K-means clustering

pajamaclaws21 · February 6, 2025, 8:03pm

Sharing a simple implementation of a k-means clustering algorithm in Snap!, based on this cool article written by chris piech and also a very cool ibm article.

k-means clustering is an algorithm that allows you to group points into k clusters. It's cool because it tells you which points are similar (something something voronoi cell something) and it is just a very fun algorithm to play around with.

This is more of a proof of concept than anything, just a fun idea I had a few days ago and wanted to try and write. According to project notes:

turn on turbo mode to make the project run faster. generally it runs 2x faster in turbo mode. turbo mode eliminates drawing the results of each iteration to allow for faster speeds.

Please run this project in the editor and not in presentation mode or on the community site!! + also if you are interested in seeing how fast the project runs, there is a testing block in the project that allows you to run the algorithm lots of times and see how fast it goes (plus see the average time, the geometric mean time, and also how many iterations per second per point you're getting).

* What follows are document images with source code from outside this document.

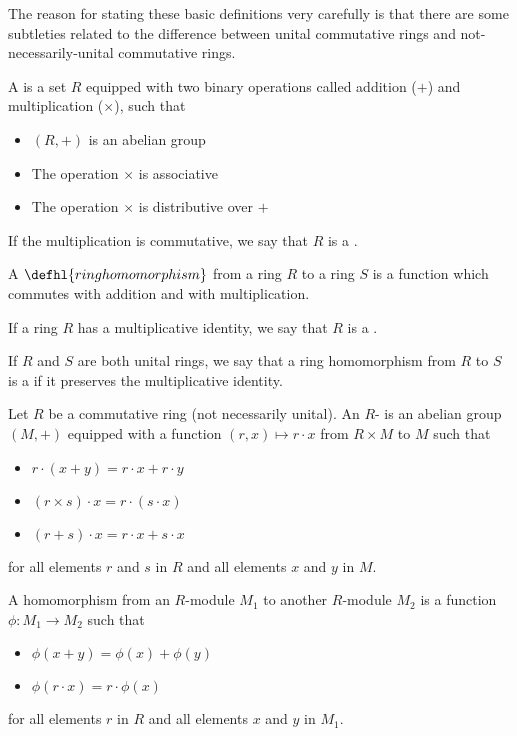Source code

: \documentclass[a4paper]{article}
\begin{document}
The reason for stating these basic definitions very carefully is that there are some subtleties related to the difference between unital commutative rings and not-necessarily-unital commutative rings.




\begin{definition}
A  is a set $R$ equipped with two binary operations called addition ($+$) and multiplication ($\times$), such that 
\begin{itemize}
\item $(R, +)$ is an abelian group
\item The operation $\times$ is associative
\item The operation $\times$ is distributive over $+$
\end{itemize}
If the multiplication is commutative, we say that $R$ is a .

A $\defhl{ring homomorphism}$ from a ring $R$ to a ring $S$ is a function which commutes with addition and with multiplication.

If a ring $R$ has a multiplicative identity, we say that $R$ is a .

If $R$ and $S$ are both unital rings, we say that a ring homomorphism from $R$ to $S$ is a  if it preserves the multiplicative identity.

\end{definition}



\begin{definition}
Let $R$ be a commutative ring (not necessarily unital). An $R$- is an abelian group $(M, +)$ equipped with a function $(r, x) \mapsto r\cdot x$ from $R \times M$ to $M$ such that
\begin{itemize}
\item $r \cdot (x+y) = r \cdot x + r \cdot y$
\item $(r \times s) \cdot x = r \cdot (s \cdot x)$
\item $ (r+s) \cdot x = r \cdot x + s \cdot x$
\end{itemize}
for all elements $r$ and $s$ in $R$ and all elements $x$ and $y$ in $M$.

A homomorphism from an $R$-module $M_1$ to another $R$-module $M_2$ is a function $\phi : M_1 \to M_2$ such that 
\begin{itemize}
\item $\phi(x+y) = \phi(x) + \phi(y)$
\item $\phi(r \cdot x) = r \cdot \phi(x)$
\end{itemize}
for all elements $r$ in $R$ and all elements $x$ and $y$ in $M_1$.

\end{definition}
\end{document}
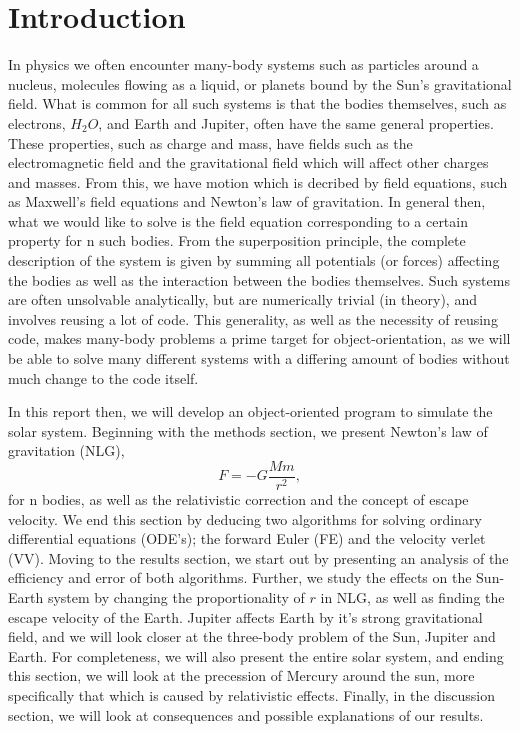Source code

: \section{Introduction}
\label{sec:introduction}

In physics we often encounter many-body systems such as particles around a nucleus,
molecules flowing as a liquid, or planets bound by the Sun's gravitational field.
What is common for all such systems is that the bodies themselves, such as
electrons, $H_2 O$, and Earth and Jupiter, often have the same general properties.
These properties, such as charge and mass, have fields such as the electromagnetic field
and the gravitational field which will affect other charges and masses. From this,
we have motion which is decribed by field equations, such as Maxwell's field equations
and Newton's law of gravitation. In general then, what we would like to solve is
the field equation corresponding to a certain property for n such bodies. From
the superposition principle, the complete description of the system is given by
summing all potentials (or forces) affecting the bodies as well as the interaction
between the bodies themselves. Such systems are often unsolvable analytically, but are
numerically trivial (in theory), and involves reusing a lot of code. This generality,
as well as the necessity of reusing code, makes many-body problems a prime target
for object-orientation, as we will be able to solve many different systems with
a differing amount of bodies without much change to the code itself.

In this report then, we will develop an object-oriented program to simulate the
solar system. Beginning with the methods section, we present Newton's law of gravitation (NLG),
  \begin{equation}
  F = -G\frac{Mm}{r^2},
  \end{equation}
for n bodies, as well as the relativistic correction and the concept of escape velocity.
We end this section by deducing two algorithms for solving ordinary differential equations (ODE's);
the forward Euler (FE) and the velocity verlet (VV). Moving to the results section, we start out
by presenting an analysis of the efficiency and error of both algorithms. Further,
we study the effects on the Sun-Earth system by changing the proportionality of $r$ in NLG,
as well as finding the escape velocity of the Earth. Jupiter affects Earth by it's strong gravitational field,
and we will look closer at the three-body problem of the Sun, Jupiter and Earth. For completeness,
we will also present the entire solar system, and ending this section, we will
look at the precession of Mercury around the sun, more specifically that which is caused by relativistic effects. Finally, in the discussion section, we will look at consequences and possible explanations of our results.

if you increase the points, you will eventually get a "too many points" error, which occurs when a coordinate of the centroid goes to infinity. this is a result of the geometric mean block multiplying large amounts of values, which when they get too big... just become infinity (according to snap/js).

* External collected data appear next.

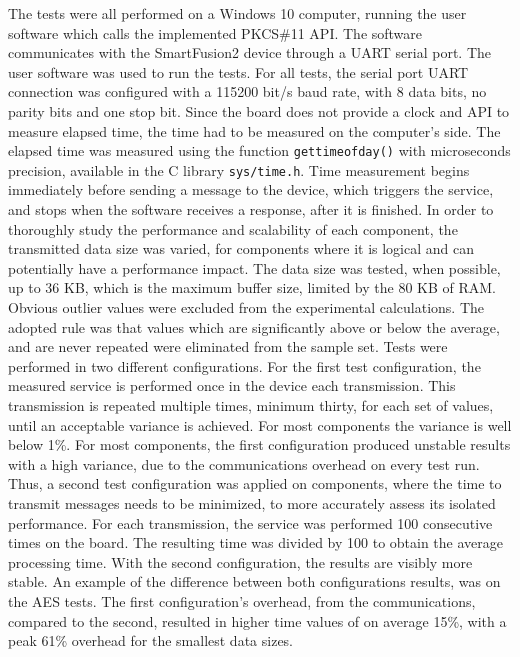 The tests were all performed on a Windows 10 computer, running the user software which calls the implemented PKCS\#11 API. The software communicates with the SmartFusion2 device through a UART serial port. The user software was used to run the tests. %
For all tests, the serial port UART connection was configured with a 115200 bit/s baud rate, with 8 data bits, no parity bits and one stop bit.
Since the board does not provide a clock and API to measure elapsed time, the time had to be measured on the computer's side.
The elapsed time was measured using the function \texttt{gettimeofday()} with microseconds precision, available in the C library \texttt{sys/time.h}.
Time measurement begins immediately before sending a message to the device, which triggers the service, and stops when the software receives a response, after it is finished.
In order to thoroughly study the performance and scalability of each component, the transmitted data size was varied, for components where it is logical and can potentially have a performance impact. The data size was tested, when possible, up to 36 KB, which is the maximum buffer size, limited by the 80 KB of RAM.
Obvious outlier values were excluded from the experimental calculations. The adopted rule was that values which are significantly above or below the average, and are never repeated were eliminated from the sample set.
Tests were performed in two different configurations.
For the first test configuration, the measured service is performed once in the device each transmission. This transmission is repeated multiple times, minimum thirty, for each set of values, until an acceptable variance is achieved. For most components the variance is well below 1\%.
For most components, the first configuration produced unstable results with a high variance, due to the communications overhead on every test run.
Thus, a second test configuration was applied on components, where the time to transmit messages needs to be minimized, to more accurately assess its isolated performance. For each transmission, the service was performed 100 consecutive times on the board. The resulting time was divided by 100 to obtain the average processing time.
With the second configuration, the results are visibly more stable.
An example of the difference between both configurations results, was on the AES tests. The first configuration's overhead, from the communications, compared to the second, resulted in higher time values of on average 15\%, with a peak 61\% overhead for the smallest data sizes.%

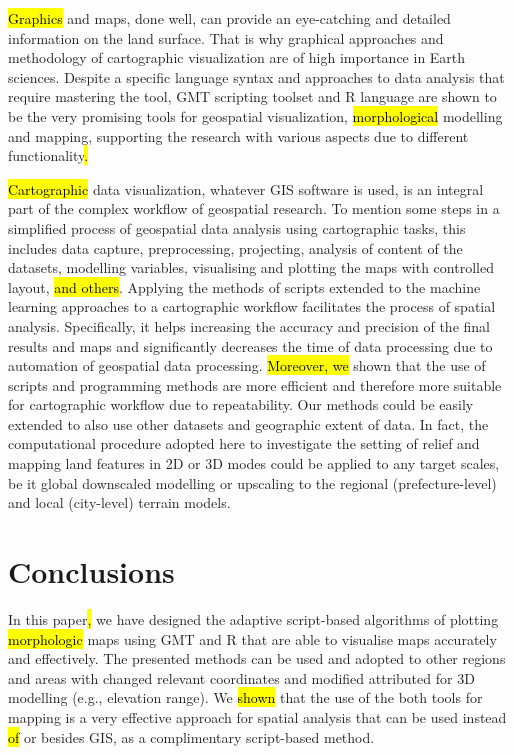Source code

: \documentclass[land,article,submit,pdftex,moreauthors]{Definitions/mdpi}
\begin{document}
\hl{Graphics} and maps, done well, can provide an eye-catching and detailed information on the land surface. That is why graphical approaches and methodology of cartographic visualization are of high importance in Earth sciences. Despite a specific language syntax and approaches to data analysis that require mastering the tool, GMT scripting toolset and R language are shown to be the very promising tools for geospatial visualization, \hl{morphological} modelling and mapping, supporting the research with various aspects due to different functionality\hl{.} 

\hl{Cartographic} data visualization, whatever GIS software is used, is an integral part of the complex workflow of geospatial research. To mention some steps in a simplified process of geospatial data analysis using cartographic tasks, this includes data capture, preprocessing, projecting, analysis of content of the datasets, modelling variables, visualising and plotting the maps with controlled layout, \hl{and others}. Applying the methods of scripts extended to the machine learning approaches to a cartographic workflow facilitates the process of spatial analysis. Specifically, it helps increasing the accuracy and precision of the final results and maps and significantly decreases the time of data processing due to automation of geospatial data processing. \hl{Moreover, we} shown that the use of scripts and programming methods are more efficient and therefore more suitable for cartographic workflow due to\hl{ }repeatability. Our methods could be easily extended to also use other datasets and geographic extent of data. In fact, the computational procedure adopted here to investigate the setting of relief and mapping land features in 2D or 3D modes could be applied to any target scales, be it global downscaled modelling or upscaling to the regional (prefecture-level) and local (city-level)  terrain models. 


\section{Conclusions}

In this paper\hl{, }we have designed the adaptive script-based algorithms of plotting \hl{morphologic} maps using GMT and R that are able to visualise maps accurately and effectively. The presented methods can be used and adopted to other regions and areas with changed relevant coordinates and modified attributed for 3D modelling (e.g., elevation range). We \hl{shown} that the use of the both tools for mapping is a very effective approach for spatial analysis that can be used instead \hl{of }or besides GIS, as a complimentary script-based method. 
\end{document}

This is a problem I had! If the product of a list can be defined as Product←{×⌿⍵}, the geometric mean can be defined as GeoMean←{(Product ⍵)*(÷≢⍵)}. Because to calculate the geometric mean you are multiplying so many points together, this can quickly exceed the large number limit of JavaScript (and therefore Snap!). BIGNUMS doesn't fix this, for me, so my current fix is to just divide all of the coordinates of the points by 10 before geo-mean-ing them, and then afterwards multiplying them by 10.

Tangent on APL & geometric roots

Yes, I did learn a bit of APL just to model this. TryAPL.com is a lifesaver... it's something like that, I don't quite remember the link. I originally was struggling because my geometric wouldn't work for my randomized dataset! But then I found out that a decimal root of a negative number is in fact a complex number, and so I just had to constrain my datapoints to have only positive coordinates. That's the original reason why only a quarter of the stage is used, but I just ended up thinking it looks cool and not bothering to change it.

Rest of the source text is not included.